• [Directions for this task] Would you please copy every line below that includes the string "reais"?

• [Excerpted records]
#####

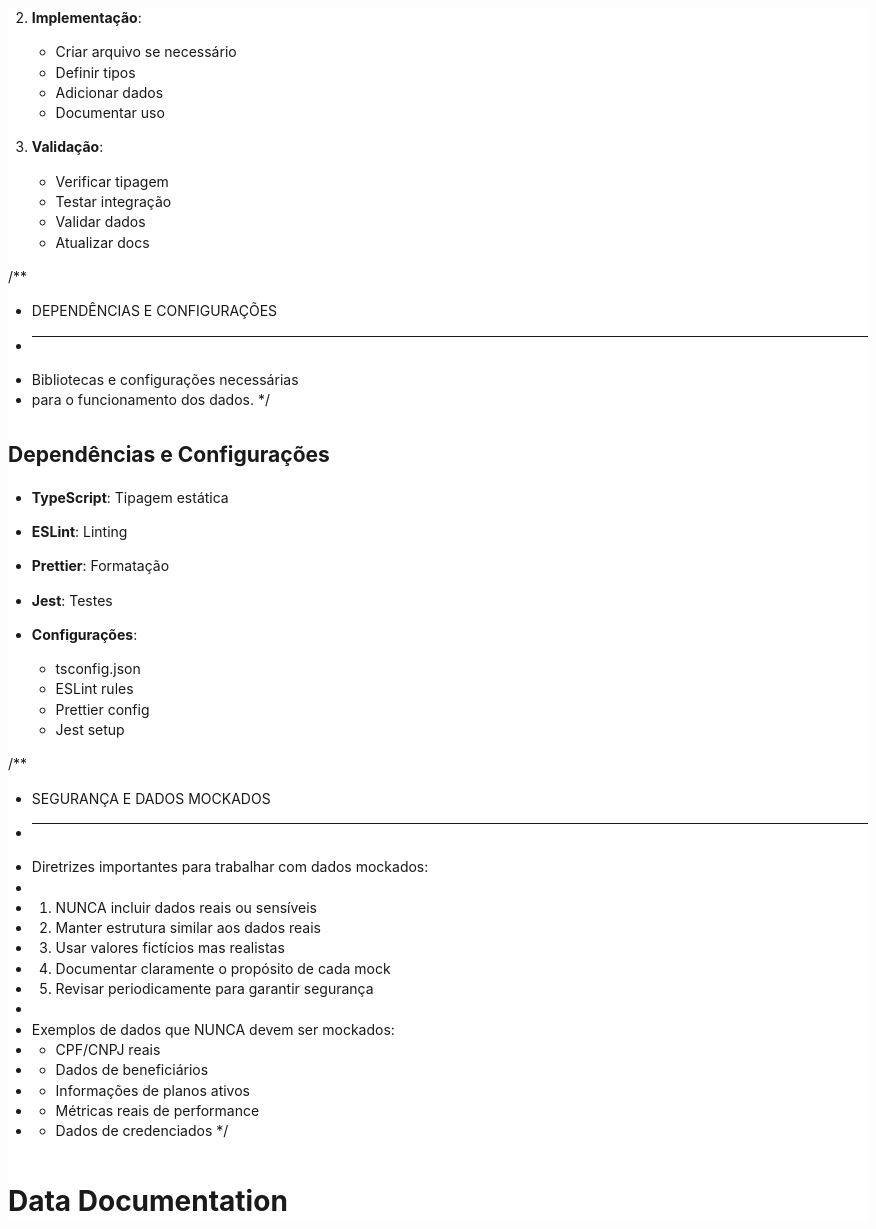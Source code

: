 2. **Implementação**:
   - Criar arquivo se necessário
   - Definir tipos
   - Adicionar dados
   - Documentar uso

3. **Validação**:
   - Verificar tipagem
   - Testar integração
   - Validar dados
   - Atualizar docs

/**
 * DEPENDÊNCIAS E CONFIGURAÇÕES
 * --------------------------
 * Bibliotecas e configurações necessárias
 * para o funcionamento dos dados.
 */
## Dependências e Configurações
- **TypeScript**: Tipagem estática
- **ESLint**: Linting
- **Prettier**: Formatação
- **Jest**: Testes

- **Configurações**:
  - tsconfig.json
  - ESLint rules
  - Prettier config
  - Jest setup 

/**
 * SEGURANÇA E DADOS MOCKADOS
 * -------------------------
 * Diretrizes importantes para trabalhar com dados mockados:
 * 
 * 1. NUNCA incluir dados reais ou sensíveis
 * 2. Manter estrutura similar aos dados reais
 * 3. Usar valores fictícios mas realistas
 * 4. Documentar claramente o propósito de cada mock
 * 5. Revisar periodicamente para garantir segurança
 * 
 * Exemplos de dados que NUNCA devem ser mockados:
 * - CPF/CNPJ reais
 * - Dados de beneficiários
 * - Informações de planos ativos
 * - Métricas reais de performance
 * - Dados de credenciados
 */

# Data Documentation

#####

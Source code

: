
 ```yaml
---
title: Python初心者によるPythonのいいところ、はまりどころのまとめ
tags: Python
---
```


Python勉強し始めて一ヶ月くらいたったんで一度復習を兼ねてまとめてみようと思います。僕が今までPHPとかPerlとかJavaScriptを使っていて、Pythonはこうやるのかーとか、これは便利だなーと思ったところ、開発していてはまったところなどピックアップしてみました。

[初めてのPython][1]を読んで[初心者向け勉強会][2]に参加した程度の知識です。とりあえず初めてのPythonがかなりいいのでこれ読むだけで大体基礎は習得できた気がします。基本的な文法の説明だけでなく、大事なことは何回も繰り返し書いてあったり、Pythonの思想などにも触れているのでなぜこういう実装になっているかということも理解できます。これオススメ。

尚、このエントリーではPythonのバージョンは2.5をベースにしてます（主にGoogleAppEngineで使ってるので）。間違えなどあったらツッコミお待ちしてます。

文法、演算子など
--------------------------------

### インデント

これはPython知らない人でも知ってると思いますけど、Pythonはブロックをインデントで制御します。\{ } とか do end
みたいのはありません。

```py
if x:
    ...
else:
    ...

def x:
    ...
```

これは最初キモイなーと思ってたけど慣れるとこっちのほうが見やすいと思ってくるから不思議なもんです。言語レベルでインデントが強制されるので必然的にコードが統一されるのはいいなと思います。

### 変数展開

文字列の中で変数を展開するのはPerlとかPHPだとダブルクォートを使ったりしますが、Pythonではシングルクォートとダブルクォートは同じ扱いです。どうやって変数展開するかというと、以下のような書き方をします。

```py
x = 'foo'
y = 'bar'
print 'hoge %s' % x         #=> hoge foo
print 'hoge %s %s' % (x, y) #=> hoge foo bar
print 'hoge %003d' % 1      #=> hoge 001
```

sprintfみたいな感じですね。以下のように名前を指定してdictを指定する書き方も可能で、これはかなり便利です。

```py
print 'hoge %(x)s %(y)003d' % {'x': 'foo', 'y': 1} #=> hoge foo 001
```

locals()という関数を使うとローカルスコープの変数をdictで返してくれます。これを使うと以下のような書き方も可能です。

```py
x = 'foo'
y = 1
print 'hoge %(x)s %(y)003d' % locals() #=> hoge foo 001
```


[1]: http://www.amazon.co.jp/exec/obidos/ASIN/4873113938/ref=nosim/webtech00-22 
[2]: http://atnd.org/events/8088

#####

• [Written solution]
 * 1. NUNCA incluir dados reais ou sensíveis
 * 2. Manter estrutura similar aos dados reais
 * - CPF/CNPJ reais
 * - Métricas reais de performance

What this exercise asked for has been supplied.